WORK REQUEST
Output only the lines from the one holding "of functions $g_x" to the end of the data below, please, copied exactly.

··· STORED DATA

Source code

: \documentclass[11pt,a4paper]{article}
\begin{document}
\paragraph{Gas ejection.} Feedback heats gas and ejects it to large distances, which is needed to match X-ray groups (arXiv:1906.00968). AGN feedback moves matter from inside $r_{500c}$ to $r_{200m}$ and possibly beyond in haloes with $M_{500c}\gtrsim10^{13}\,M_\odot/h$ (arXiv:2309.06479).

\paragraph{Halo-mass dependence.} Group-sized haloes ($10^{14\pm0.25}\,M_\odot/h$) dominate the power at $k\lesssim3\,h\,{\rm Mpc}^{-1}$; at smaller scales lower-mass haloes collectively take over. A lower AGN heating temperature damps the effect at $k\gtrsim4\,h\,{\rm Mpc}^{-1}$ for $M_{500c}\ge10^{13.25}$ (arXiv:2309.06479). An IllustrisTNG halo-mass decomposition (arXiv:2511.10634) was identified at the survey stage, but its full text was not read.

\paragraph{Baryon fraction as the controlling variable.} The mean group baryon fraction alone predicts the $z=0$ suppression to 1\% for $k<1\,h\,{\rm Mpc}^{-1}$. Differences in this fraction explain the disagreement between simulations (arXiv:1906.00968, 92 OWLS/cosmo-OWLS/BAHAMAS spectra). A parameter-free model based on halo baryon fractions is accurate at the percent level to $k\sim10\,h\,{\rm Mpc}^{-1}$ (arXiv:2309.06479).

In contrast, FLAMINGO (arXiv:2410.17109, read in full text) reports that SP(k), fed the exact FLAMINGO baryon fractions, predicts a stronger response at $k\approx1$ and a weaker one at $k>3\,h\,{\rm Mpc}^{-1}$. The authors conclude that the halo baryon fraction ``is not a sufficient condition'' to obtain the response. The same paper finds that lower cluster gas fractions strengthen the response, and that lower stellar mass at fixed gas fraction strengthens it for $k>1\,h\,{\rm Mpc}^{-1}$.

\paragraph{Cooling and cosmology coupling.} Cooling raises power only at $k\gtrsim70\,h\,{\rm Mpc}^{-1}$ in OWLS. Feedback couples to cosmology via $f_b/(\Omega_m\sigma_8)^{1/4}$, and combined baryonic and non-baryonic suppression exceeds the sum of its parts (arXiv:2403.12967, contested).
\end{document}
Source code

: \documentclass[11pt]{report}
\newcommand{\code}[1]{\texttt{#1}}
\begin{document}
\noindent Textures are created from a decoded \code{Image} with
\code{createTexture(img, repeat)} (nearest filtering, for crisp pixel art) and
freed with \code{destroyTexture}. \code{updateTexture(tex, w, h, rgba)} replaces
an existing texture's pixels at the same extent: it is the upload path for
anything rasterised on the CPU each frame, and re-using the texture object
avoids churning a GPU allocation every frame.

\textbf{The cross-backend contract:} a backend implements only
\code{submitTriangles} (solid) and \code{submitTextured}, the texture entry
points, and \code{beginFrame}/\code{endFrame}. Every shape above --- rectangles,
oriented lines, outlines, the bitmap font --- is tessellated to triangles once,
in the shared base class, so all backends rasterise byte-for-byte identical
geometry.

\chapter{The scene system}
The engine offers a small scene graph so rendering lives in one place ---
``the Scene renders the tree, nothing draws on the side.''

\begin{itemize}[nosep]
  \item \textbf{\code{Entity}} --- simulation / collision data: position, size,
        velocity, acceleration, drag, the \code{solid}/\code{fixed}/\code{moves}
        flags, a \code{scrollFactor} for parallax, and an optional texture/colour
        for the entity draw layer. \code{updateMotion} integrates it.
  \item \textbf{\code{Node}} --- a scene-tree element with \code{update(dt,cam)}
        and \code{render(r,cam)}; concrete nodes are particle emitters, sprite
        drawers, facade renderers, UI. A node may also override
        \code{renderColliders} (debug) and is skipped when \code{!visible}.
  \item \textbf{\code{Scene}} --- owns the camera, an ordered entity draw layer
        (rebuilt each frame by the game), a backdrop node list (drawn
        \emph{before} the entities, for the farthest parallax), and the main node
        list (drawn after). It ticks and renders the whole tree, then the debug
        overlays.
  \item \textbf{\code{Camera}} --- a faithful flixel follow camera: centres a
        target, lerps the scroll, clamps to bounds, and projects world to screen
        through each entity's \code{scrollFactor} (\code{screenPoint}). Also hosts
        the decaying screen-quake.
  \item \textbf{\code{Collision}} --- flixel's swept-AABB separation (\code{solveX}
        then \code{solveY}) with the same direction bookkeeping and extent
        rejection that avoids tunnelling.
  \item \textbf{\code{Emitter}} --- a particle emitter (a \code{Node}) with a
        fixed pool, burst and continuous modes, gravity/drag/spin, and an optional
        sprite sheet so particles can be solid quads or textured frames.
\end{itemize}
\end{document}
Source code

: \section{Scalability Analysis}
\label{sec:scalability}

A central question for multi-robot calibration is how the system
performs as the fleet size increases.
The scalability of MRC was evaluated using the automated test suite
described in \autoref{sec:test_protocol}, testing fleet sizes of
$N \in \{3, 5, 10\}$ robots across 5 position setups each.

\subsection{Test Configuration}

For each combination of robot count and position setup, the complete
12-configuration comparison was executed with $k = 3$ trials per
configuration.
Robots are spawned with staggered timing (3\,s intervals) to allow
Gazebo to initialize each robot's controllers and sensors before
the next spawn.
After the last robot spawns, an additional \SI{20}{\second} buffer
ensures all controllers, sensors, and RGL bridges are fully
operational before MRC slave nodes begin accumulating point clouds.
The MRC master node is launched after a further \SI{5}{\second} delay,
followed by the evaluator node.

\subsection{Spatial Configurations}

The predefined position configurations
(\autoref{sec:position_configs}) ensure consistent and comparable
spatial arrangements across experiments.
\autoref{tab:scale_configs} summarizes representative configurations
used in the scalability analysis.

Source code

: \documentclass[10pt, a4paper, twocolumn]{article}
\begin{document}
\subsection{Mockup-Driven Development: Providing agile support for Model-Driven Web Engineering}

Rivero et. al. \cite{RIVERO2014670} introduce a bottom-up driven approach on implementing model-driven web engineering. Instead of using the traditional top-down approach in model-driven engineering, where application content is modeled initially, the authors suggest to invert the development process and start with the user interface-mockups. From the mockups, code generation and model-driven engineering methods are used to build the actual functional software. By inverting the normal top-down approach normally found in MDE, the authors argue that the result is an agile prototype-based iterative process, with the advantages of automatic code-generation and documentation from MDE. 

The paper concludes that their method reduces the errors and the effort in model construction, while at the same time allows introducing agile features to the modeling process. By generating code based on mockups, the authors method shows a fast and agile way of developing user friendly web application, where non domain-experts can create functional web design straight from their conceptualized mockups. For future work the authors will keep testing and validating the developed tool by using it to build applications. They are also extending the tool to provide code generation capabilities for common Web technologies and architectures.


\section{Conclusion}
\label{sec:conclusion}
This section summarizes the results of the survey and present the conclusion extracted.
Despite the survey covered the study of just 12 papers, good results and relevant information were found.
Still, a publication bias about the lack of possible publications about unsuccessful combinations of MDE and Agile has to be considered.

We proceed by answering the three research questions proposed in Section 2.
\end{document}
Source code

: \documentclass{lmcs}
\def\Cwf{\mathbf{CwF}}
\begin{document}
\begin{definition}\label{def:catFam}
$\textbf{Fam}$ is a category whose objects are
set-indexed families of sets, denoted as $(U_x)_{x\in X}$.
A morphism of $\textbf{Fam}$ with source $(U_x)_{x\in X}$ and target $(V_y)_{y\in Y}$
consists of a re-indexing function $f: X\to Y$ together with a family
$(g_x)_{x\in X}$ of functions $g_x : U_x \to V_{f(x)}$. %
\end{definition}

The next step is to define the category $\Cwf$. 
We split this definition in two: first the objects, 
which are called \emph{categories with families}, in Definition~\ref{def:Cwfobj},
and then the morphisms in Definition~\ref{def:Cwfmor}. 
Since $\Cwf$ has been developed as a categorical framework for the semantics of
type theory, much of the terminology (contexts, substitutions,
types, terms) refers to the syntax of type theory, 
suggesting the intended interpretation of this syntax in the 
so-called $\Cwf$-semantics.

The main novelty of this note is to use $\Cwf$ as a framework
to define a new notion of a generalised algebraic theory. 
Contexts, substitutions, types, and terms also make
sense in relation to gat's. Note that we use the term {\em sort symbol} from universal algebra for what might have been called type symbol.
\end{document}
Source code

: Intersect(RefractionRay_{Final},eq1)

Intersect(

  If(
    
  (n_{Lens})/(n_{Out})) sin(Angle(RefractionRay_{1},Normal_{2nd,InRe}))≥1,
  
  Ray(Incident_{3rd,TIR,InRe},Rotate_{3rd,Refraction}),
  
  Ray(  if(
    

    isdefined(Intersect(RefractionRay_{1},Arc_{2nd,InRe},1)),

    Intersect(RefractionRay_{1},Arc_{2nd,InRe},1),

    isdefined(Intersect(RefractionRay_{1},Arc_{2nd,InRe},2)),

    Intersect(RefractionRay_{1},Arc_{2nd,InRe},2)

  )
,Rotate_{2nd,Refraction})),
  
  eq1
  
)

······

ANSWER BELOW
$(g_x)_{x\in X}$ of functions $g_x : U_x \to V_{f(x)}$. %
\end{definition}

The next step is to define the category $\Cwf$. 
We split this definition in two: first the objects, 
which are called \emph{categories with families}, in Definition~\ref{def:Cwfobj},
and then the morphisms in Definition~\ref{def:Cwfmor}. 
Since $\Cwf$ has been developed as a categorical framework for the semantics of
type theory, much of the terminology (contexts, substitutions,
types, terms) refers to the syntax of type theory, 
suggesting the intended interpretation of this syntax in the 
so-called $\Cwf$-semantics.

The main novelty of this note is to use $\Cwf$ as a framework
to define a new notion of a generalised algebraic theory. 
Contexts, substitutions, types, and terms also make
sense in relation to gat's. Note that we use the term {\em sort symbol} from universal algebra for what might have been called type symbol.
\end{document}
Source code

: Intersect(RefractionRay_{Final},eq1)

Intersect(

  If(
    
  (n_{Lens})/(n_{Out})) sin(Angle(RefractionRay_{1},Normal_{2nd,InRe}))≥1,
  
  Ray(Incident_{3rd,TIR,InRe},Rotate_{3rd,Refraction}),
  
  Ray(  if(
    

    isdefined(Intersect(RefractionRay_{1},Arc_{2nd,InRe},1)),

    Intersect(RefractionRay_{1},Arc_{2nd,InRe},1),

    isdefined(Intersect(RefractionRay_{1},Arc_{2nd,InRe},2)),

    Intersect(RefractionRay_{1},Arc_{2nd,InRe},2)

  )
,Rotate_{2nd,Refraction})),
  
  eq1
  
)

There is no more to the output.